What to work on
Give the data again in full, with every character unchanged.

Data extracted from a collection
*** Begin section ***

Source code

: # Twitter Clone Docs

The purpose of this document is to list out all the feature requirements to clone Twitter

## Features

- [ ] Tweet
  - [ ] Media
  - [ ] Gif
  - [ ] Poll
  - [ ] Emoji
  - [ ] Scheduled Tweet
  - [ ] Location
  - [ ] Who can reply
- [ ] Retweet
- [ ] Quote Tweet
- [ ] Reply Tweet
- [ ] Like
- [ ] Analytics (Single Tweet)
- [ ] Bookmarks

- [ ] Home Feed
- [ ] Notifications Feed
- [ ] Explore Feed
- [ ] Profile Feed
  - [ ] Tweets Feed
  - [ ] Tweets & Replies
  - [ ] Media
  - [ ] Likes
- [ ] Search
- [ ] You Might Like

*** End section ***

Result
Source code

: # Twitter Clone Docs

The purpose of this document is to list out all the feature requirements to clone Twitter

## Features

- [ ] Tweet
  - [ ] Media
  - [ ] Gif
  - [ ] Poll
  - [ ] Emoji
  - [ ] Scheduled Tweet
  - [ ] Location
  - [ ] Who can reply
- [ ] Retweet
- [ ] Quote Tweet
- [ ] Reply Tweet
- [ ] Like
- [ ] Analytics (Single Tweet)
- [ ] Bookmarks

- [ ] Home Feed
- [ ] Notifications Feed
- [ ] Explore Feed
- [ ] Profile Feed
  - [ ] Tweets Feed
  - [ ] Tweets & Replies
  - [ ] Media
  - [ ] Likes
- [ ] Search
- [ ] You Might Like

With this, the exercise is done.